Some Self ideas
Richard A. O'Keefe
ok at atlas.otago.ac.nz
Mon Jan 22 03:23:02 UTC 2001
Bob Arning <arning at charm.net> wrote:
My disquiet with the implementation of #ifTrue:.. is that the
brackets are required even when it is of no concern to me
whether the code gets evaluated unnecessarily or not. Or even
when I want both to be evaluated. Consider:
a := a + 1.
b := b + 1.
^cond ifTrue: [a] ifFalse: [b]
[which] could be written as
^cond ifTrue: (a _ a + 1) ifFalse: (b _ b + 1)
if the compiler were a little friendlier to harder-to-optimize
code and Object understood #value.
Yike!

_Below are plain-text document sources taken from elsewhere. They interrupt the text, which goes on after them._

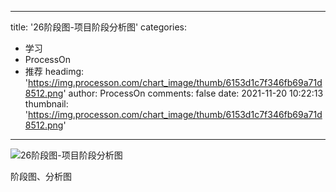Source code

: 
---
title: '26阶段图-项目阶段分析图'
categories: 
 - 学习
 - ProcessOn
 - 推荐
headimg: 'https://img.processon.com/chart_image/thumb/6153d1c7f346fb69a71d8512.png'
author: ProcessOn
comments: false
date: 2021-11-20 10:22:13
thumbnail: 'https://img.processon.com/chart_image/thumb/6153d1c7f346fb69a71d8512.png'
---

<div>   
<img class="thumb" alt="26阶段图-项目阶段分析图" src="https://img.processon.com/chart_image/thumb/6153d1c7f346fb69a71d8512.png" referrerpolicy="no-referrer">
<p>阶段图、分析图</p>  
</div>
            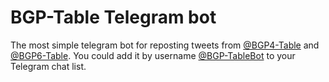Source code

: # BGP-Table Telegram bot
The most simple telegram bot for reposting tweets from [@BGP4-Table](https://twitter.com/bgp4_table) and [@BGP6-Table](https://twitter.com/bgp6_table).
You could add it by username [@BGP-TableBot](https://t.me/bgp_table_bot) to your Telegram chat list.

Say no more; this example damns the proposal more than anything I
could have thought of.
Is it really necessary for me to point out that adding
False>>ifSo: x ifNot: y ^y
False>>ifNot: y ifSo: x ^y
True >>ifSo: x ifNot: y ^x
True >>ifNot: y ifSo: x ^x
takes only a few seconds, and lets anyone write
^cond ifSo: (a _ a+1) ifNot: (b _ b+1)
who really wants to, *without* changing the meaning of *any* existing
message, and *without* blocking future definitions of #value ?
We seem to be hung up on special treatment for
#ifTrue:ifFalse: and I don't quite understand why.
No, the point is that #ifTrue:ifFalse *doesn't* have special
treatment, and that is *why* the block brackets are required.
Offhand, I could count the number of times I've wanted an
if-that-evaluates-all-arguments in any of the >150 programming
languages I've used on the fingers of one eyebrow.